Stored items from a collection
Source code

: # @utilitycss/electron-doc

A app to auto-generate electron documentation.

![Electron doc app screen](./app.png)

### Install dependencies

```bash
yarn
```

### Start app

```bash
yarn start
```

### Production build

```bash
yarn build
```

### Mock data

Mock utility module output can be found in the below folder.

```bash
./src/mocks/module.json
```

Problem =
Word for word, write out every record.

Final answer =
Source code

: # @utilitycss/electron-doc

A app to auto-generate electron documentation.

![Electron doc app screen](./app.png)

### Install dependencies

```bash
yarn
```

### Start app

```bash
yarn start
```

### Production build

```bash
yarn build
```

### Mock data

Mock utility module output can be found in the below folder.

```bash
./src/mocks/module.json
```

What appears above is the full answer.